TV: Orquestra Gulbenkian interpreta Sinfonia nº4 de Tchaikovsky (RTP2 - 00h25)
A Orquestra Gulbenkian interpreta a Sinfonia nº 4 de Tchaikovsky sob a direcção do maestro suíço Lorenzo Viotti.
Na segunda metade do ano de 1877, a composição da Sinfonia nº4 em fá menor, Op.36, de Piotr Ilitch Tchaikovsky, acompanhou uma fase especialmente difícil da vida do compositor russo, marcada pelo fracasso do seu casamento com Antonina Milyukova. Os desapontamentos e fragilidades da experiência conjugal foram então confidenciados nas cartas que Tchaikovsky dirigiu ao irmão Modest e à sua protectora e dedicatária da Sinfonia nº4, Nadezhda von Meck.
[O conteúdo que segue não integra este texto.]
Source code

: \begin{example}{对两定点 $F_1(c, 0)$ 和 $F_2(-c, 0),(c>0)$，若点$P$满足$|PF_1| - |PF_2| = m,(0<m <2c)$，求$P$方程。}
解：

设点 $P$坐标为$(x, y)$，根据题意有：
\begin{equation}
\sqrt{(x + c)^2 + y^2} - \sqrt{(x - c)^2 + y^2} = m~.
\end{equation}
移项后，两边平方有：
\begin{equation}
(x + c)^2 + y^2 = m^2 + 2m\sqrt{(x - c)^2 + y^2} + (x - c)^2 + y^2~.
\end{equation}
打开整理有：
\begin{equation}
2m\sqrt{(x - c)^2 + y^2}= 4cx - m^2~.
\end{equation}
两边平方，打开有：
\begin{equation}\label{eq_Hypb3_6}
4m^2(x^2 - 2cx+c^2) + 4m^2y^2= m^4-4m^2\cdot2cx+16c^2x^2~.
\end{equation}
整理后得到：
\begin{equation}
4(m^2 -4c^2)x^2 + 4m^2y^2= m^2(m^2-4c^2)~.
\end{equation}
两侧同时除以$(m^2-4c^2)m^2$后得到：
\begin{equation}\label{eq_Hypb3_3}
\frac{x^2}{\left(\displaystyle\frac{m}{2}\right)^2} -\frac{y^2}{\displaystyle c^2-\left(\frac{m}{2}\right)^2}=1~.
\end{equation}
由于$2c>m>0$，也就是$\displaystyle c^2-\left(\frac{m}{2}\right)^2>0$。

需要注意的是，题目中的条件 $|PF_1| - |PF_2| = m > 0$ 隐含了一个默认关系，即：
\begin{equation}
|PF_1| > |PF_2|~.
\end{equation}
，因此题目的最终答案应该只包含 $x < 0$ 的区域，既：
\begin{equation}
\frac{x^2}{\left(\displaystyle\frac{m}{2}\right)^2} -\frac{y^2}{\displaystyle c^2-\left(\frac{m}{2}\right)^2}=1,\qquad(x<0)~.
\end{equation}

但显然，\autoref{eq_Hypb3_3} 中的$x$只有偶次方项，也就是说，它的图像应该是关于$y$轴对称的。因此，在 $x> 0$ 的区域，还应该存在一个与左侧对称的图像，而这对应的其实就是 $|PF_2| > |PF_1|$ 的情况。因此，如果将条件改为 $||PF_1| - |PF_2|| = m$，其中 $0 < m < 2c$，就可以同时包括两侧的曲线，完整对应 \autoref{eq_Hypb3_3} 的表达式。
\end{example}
O primeiro andamento da sinfonia, em particular, testemunha o domínio da grande forma sinfónica como veículo para a confrontação dramática de agregados temáticos diferentes entre si, mas complementares. A situação pessoal do compositor aflora, de forma bem nítida, no inexorável "motivo do destino" que teima em persistir ao longo dos andamentos da obra, qual lembrança omnipresente do fatuum beethoveniano, a obstar à plena realização da felicidade humana. Tal elemento temático, apresentado desde o início do andamento pelas trompas e fagotes, com eco nos trompetes e madeiras, actua simultaneamente como expediente de unificação musical e como gérmen criador de muitos dos seus componentes melódicos, como, por exemplo, o primeiro tema da exposição, apresentado pelos violinos e violoncelos, Moderato con anima, sobre um ritmo reminiscente da valsa.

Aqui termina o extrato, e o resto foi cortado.